The clean-up work turned out to be very difficult because the wagons were partly buried in the mud. Military was deployed, but the work could not be completed until July 15, 1882. The military cordoned off a large area of the accident site. The journalist Vladimir Gilyarovsky managed, albeit without permission, to get to the scene of the accident and report on the clean-up work for two weeks. This led to severe public criticism of the railroad, because this was not the first major accident on the Russian railways, but the first to be widely reported and discussed in public. The allegation of corruption in the award of construction work was also brought against those responsible for the railway . The railway accident contributed to the fact that from now on the booming technical progress in Russia was viewed more critically by the Russian public. The accident was therefore repeatedly processed literary, so u. a. with Anton Chekhov , Lev Tolstoy and Mikhail Saltykov-Shchedrin .
Individual evidence
- ^ Geoff Conly, Graham Stewart: Tragedy on the Track: Tangiwai & other New Zealand Railway Accidents. Wellington 1986, ISBN 978-1-86934-008-7 , p. 181, gives the number of 150 deaths, which contradicts the Russian sources.

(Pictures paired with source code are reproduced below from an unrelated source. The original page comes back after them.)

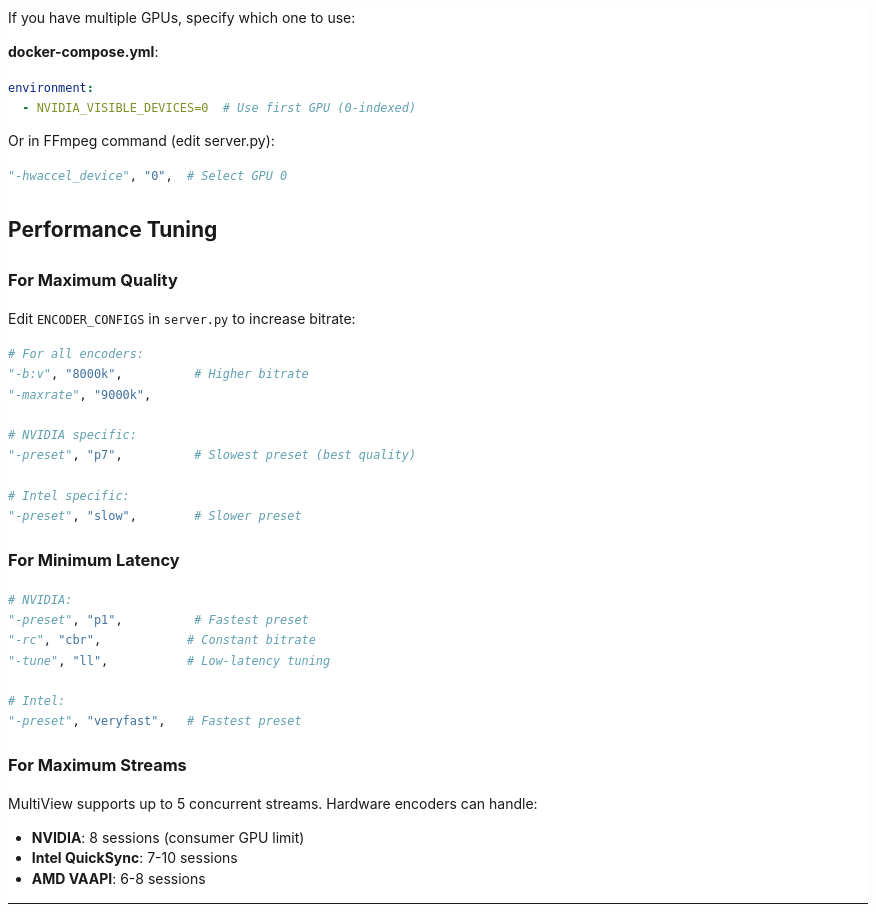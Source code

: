 If you have multiple GPUs, specify which one to use:

**docker-compose.yml**:
```yaml
environment:
  - NVIDIA_VISIBLE_DEVICES=0  # Use first GPU (0-indexed)
```

Or in FFmpeg command (edit server.py):
```python
"-hwaccel_device", "0",  # Select GPU 0
```

## Performance Tuning

### For Maximum Quality

Edit `ENCODER_CONFIGS` in `server.py` to increase bitrate:

```python
# For all encoders:
"-b:v", "8000k",          # Higher bitrate
"-maxrate", "9000k",

# NVIDIA specific:
"-preset", "p7",          # Slowest preset (best quality)

# Intel specific:
"-preset", "slow",        # Slower preset
```

### For Minimum Latency

```python
# NVIDIA:
"-preset", "p1",          # Fastest preset
"-rc", "cbr",            # Constant bitrate
"-tune", "ll",           # Low-latency tuning

# Intel:
"-preset", "veryfast",   # Fastest preset
```

### For Maximum Streams

MultiView supports up to 5 concurrent streams. Hardware encoders can handle:
- **NVIDIA**: 8 sessions (consumer GPU limit)
- **Intel QuickSync**: 7-10 sessions
- **AMD VAAPI**: 6-8 sessions

---

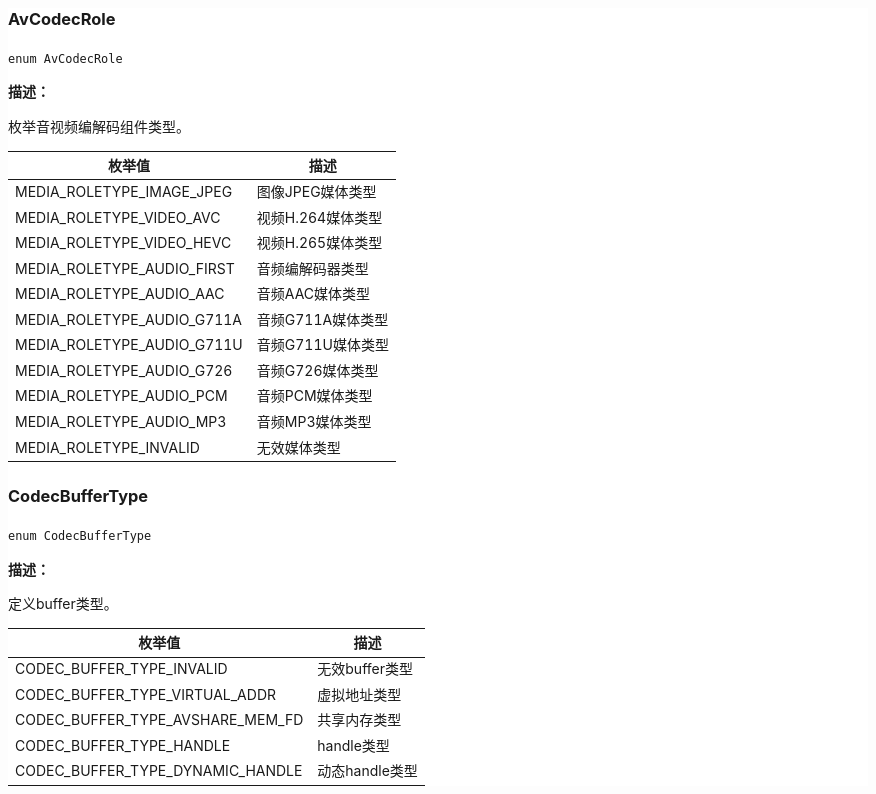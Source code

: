 
### AvCodecRole


```
enum AvCodecRole
```

**描述：**

枚举音视频编解码组件类型。

  | 枚举值 | 描述 | 
| -------- | -------- |
| MEDIA_ROLETYPE_IMAGE_JPEG | 图像JPEG媒体类型 | 
| MEDIA_ROLETYPE_VIDEO_AVC | 视频H.264媒体类型 | 
| MEDIA_ROLETYPE_VIDEO_HEVC | 视频H.265媒体类型 | 
| MEDIA_ROLETYPE_AUDIO_FIRST | 音频编解码器类型 | 
| MEDIA_ROLETYPE_AUDIO_AAC | 音频AAC媒体类型 | 
| MEDIA_ROLETYPE_AUDIO_G711A | 音频G711A媒体类型 | 
| MEDIA_ROLETYPE_AUDIO_G711U | 音频G711U媒体类型 | 
| MEDIA_ROLETYPE_AUDIO_G726 | 音频G726媒体类型 | 
| MEDIA_ROLETYPE_AUDIO_PCM | 音频PCM媒体类型 | 
| MEDIA_ROLETYPE_AUDIO_MP3 | 音频MP3媒体类型 | 
| MEDIA_ROLETYPE_INVALID | 无效媒体类型 | 


### CodecBufferType


```
enum CodecBufferType
```

**描述：**

定义buffer类型。

  | 枚举值 | 描述 | 
| -------- | -------- |
| CODEC_BUFFER_TYPE_INVALID | 无效buffer类型 | 
| CODEC_BUFFER_TYPE_VIRTUAL_ADDR | 虚拟地址类型 | 
| CODEC_BUFFER_TYPE_AVSHARE_MEM_FD | 共享内存类型 | 
| CODEC_BUFFER_TYPE_HANDLE | handle类型 | 
| CODEC_BUFFER_TYPE_DYNAMIC_HANDLE | 动态handle类型 |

- ↑ : Anton Chekhov: Тайны ста сорока четырёх катастроф, или Русский Рокамболь / Tainy sta soroka tschetyrjoch katastrof, ili Ruszky Rokambol (Secrets of 144 disasters or Russian Rocambole) and Счастливчик / Stschastliwtschik (Lucky).
- ^ Lev Nikolayevich Tolstoy. In: В чём моя вера? / W tschom moja wera? (What my faith is in).
- ↑ Mikhail Yevgrafowitsch Saltykow-Schchedrin: Современная идиллия / Sovremennaja idillija (Modern Idyll).